Action item — Nothing outside the stretch is wanted. Repeat exactly the lines of the listing below from the one that contains "# Program book" through the one that contains "student laptops", both ends included.

Records for the exercise —
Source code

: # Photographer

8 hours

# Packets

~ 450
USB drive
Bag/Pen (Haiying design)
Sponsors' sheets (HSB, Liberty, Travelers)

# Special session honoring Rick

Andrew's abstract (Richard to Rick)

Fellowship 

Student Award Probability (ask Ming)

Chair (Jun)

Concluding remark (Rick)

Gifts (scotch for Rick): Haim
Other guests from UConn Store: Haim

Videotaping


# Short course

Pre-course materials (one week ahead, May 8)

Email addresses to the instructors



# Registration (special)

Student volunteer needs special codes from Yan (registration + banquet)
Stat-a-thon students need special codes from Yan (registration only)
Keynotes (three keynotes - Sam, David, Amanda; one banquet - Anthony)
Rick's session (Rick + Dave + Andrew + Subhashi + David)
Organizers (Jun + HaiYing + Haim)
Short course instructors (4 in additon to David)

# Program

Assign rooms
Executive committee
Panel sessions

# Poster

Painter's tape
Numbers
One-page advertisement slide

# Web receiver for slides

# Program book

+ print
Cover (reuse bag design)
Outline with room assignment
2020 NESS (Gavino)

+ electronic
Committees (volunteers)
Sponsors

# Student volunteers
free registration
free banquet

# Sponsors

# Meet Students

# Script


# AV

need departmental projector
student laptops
* * *
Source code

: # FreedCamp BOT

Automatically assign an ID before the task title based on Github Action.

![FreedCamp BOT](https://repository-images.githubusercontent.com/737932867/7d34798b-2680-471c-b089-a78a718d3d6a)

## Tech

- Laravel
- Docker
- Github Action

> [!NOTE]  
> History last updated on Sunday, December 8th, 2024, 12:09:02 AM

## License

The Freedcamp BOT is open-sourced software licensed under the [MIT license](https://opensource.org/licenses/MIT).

Written solution —
# Program book

+ print
Cover (reuse bag design)
Outline with room assignment
2020 NESS (Gavino)

+ electronic
Committees (volunteers)
Sponsors

# Student volunteers
free registration
free banquet

# Sponsors

# Meet Students

# Script


# AV

need departmental projector
student laptops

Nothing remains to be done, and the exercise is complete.